Mon June 9, 2014
Fruit Juice Vs. Soda? Both Beverages Pack In Sugar, Health Risks
Originally published on Mon June 9, 2014 2:28 pm
When it comes to choosing between sodas and juices in the beverage aisle, the juice industry has long benefited from a health halo.
We know that juice comes from fruit, while soda is artificial. In particular, the sugars in juice seem more "natural" than high fructose corn syrup — the main sweetener in so many sodas. After all, we've gotten rid of most of the soda we used to offer kids at school, but we still serve them lots of juice.
But a study published online in June in the journal Nutrition shows that on average, fruit juice has a fructose concentration of about 45.5 grams per liter, only a bit less than the average of 50 grams per liter for sodas. The sneakiest — and sweetest — juice is Minute Maid 100 percent apple, with nearly 66 grams of fructose per liter. That's more than the 62.5 grams per liter in Coca-Cola and the 61 grams per liter in Dr Pepper.
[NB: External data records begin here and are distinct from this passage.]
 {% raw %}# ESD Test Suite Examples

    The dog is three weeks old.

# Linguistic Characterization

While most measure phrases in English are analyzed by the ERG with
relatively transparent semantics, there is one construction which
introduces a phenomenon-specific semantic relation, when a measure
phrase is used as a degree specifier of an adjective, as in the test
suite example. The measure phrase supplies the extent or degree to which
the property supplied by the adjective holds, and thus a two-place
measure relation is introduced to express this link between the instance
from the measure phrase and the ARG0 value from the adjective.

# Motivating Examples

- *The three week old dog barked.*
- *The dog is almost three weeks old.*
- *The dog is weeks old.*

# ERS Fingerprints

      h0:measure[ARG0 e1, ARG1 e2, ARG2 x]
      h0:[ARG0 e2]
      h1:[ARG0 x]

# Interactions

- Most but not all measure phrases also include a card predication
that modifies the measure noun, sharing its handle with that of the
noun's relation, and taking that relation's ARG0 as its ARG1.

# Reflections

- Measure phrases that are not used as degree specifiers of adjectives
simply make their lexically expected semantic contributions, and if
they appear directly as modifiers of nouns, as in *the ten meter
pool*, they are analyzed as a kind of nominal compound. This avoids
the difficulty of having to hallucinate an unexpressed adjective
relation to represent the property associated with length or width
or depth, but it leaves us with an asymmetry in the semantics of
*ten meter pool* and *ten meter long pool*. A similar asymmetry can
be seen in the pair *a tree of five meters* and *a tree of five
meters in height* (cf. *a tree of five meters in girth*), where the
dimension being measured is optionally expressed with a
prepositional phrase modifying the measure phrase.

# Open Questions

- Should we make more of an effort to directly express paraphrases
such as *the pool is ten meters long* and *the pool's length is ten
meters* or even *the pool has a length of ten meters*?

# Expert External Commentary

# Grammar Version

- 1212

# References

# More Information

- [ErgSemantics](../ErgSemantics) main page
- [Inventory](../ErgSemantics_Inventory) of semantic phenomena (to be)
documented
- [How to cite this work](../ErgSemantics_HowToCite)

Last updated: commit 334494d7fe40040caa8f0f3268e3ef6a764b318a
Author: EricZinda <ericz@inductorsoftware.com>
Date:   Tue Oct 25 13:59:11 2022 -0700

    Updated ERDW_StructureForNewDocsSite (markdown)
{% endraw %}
Michael Goran, the director of the Childhood Obesity Research Center at the University of Southern California, led the study. He says he decided to measure the fructose, specifically, in juices and sodas because of a growing body of evidence suggesting fructose is a riskier substance than glucose.
"The human body isn't designed to process this form of sugar at such high levels," Goran said in a statement. "Unlike glucose, which serves as fuel for the body, fructose is processed almost entirely in the liver where it is converted to fat, which increases risk for diabetes, cardiovascular disease and liver disease."
Goran's assertion is not universally accepted. Other health researchers, like Fred Brouns at Maastricht University in the Netherlands, say sugar is basically sugar. He has argued that we should spend less time fixating on fructose and its role in the emerging chronic disease epidemics and more time looking at sugar and overconsumption overall.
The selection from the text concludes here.